Sunday, January 22, 2017

Funerals

I told my wife yesterday that I love a good funeral; a bit of a strange thing to say, I'm sure. But, a healthy sense of my own mortality relieves something in me.

Some stand out to me, like such services for Harriet Decker, Elsie Eisenbraun, Kathy Abbitt, Clint Bolton.  I tend to enjoy summary reflections of things, especially lives.

The Lord is good,
  a refuge in times of trouble.
He cares for those who trust in him,

-- Nahum 1:7

​This verse was shared at a memorial service I attended yesterday.  It was presented, in part, as a summary of what the life of the deceased, Barbara Manahan, valued in her life.  It is interesting how death creates such opportunities to reflect on life.  I wonder if such things are the way the dead speak to the living, about what is important in life.
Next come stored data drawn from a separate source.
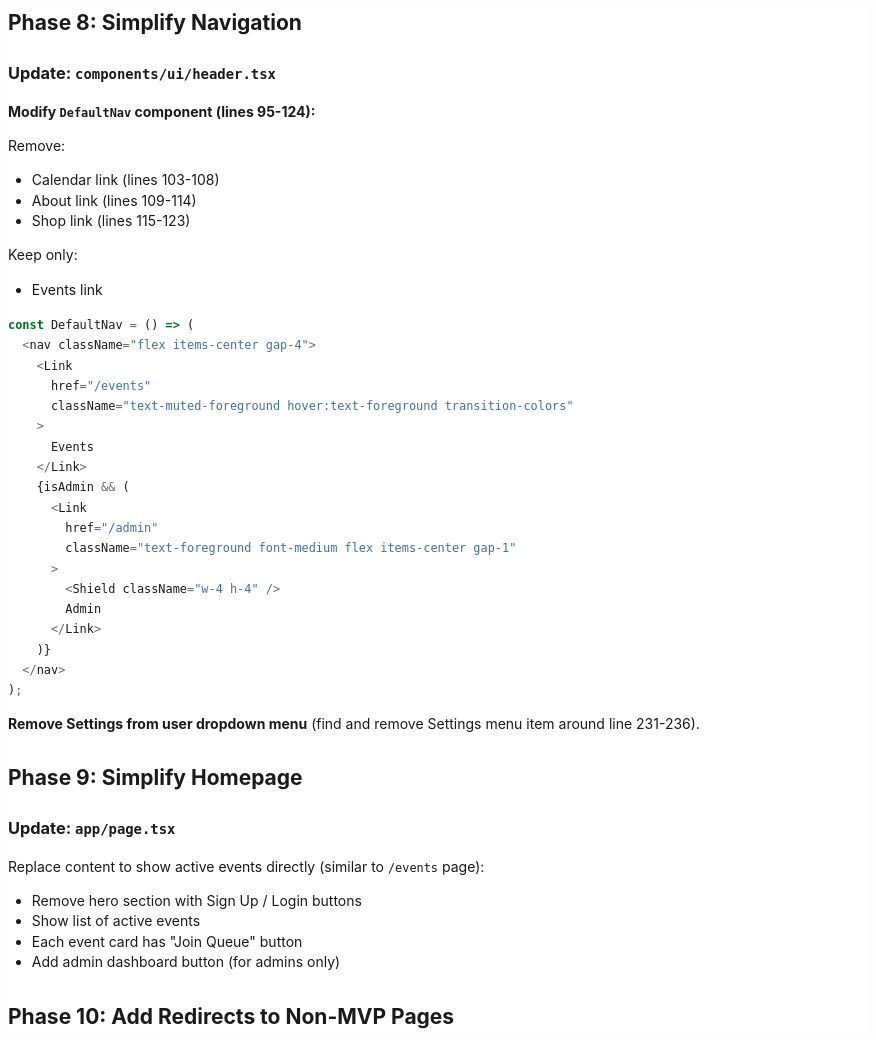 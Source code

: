 ## Phase 8: Simplify Navigation

### Update: `components/ui/header.tsx`

**Modify `DefaultNav` component (lines 95-124):**

Remove:

- Calendar link (lines 103-108)
- About link (lines 109-114)
- Shop link (lines 115-123)

Keep only:

- Events link
```typescript
const DefaultNav = () => (
  <nav className="flex items-center gap-4">
    <Link
      href="/events"
      className="text-muted-foreground hover:text-foreground transition-colors"
    >
      Events
    </Link>
    {isAdmin && (
      <Link
        href="/admin"
        className="text-foreground font-medium flex items-center gap-1"
      >
        <Shield className="w-4 h-4" />
        Admin
      </Link>
    )}
  </nav>
);
```


**Remove Settings from user dropdown menu** (find and remove Settings menu item around line 231-236).

## Phase 9: Simplify Homepage

### Update: `app/page.tsx`

Replace content to show active events directly (similar to `/events` page):

- Remove hero section with Sign Up / Login buttons
- Show list of active events
- Each event card has "Join Queue" button
- Add admin dashboard button (for admins only)

## Phase 10: Add Redirects to Non-MVP Pages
Funerals (honest ones anyway) can connect the realities of life and death, to life and death, in good ways.  They remind us that the two are not as fitted to either / or, and good / bad, as they are to both / and.  We need a deeper understanding that life and death are not competing with each other, they are working together, as parts of reality ((Jn 12:24)  They show us the connection between our humanity and the divine.  In other words, neither one of these cannot be fully experienced without the other.

Funerals are often like a 'reset' of these truths for me.  They whisper a kind of peace to me about the hope we have in the goodness of God that extends beyond our physical lives.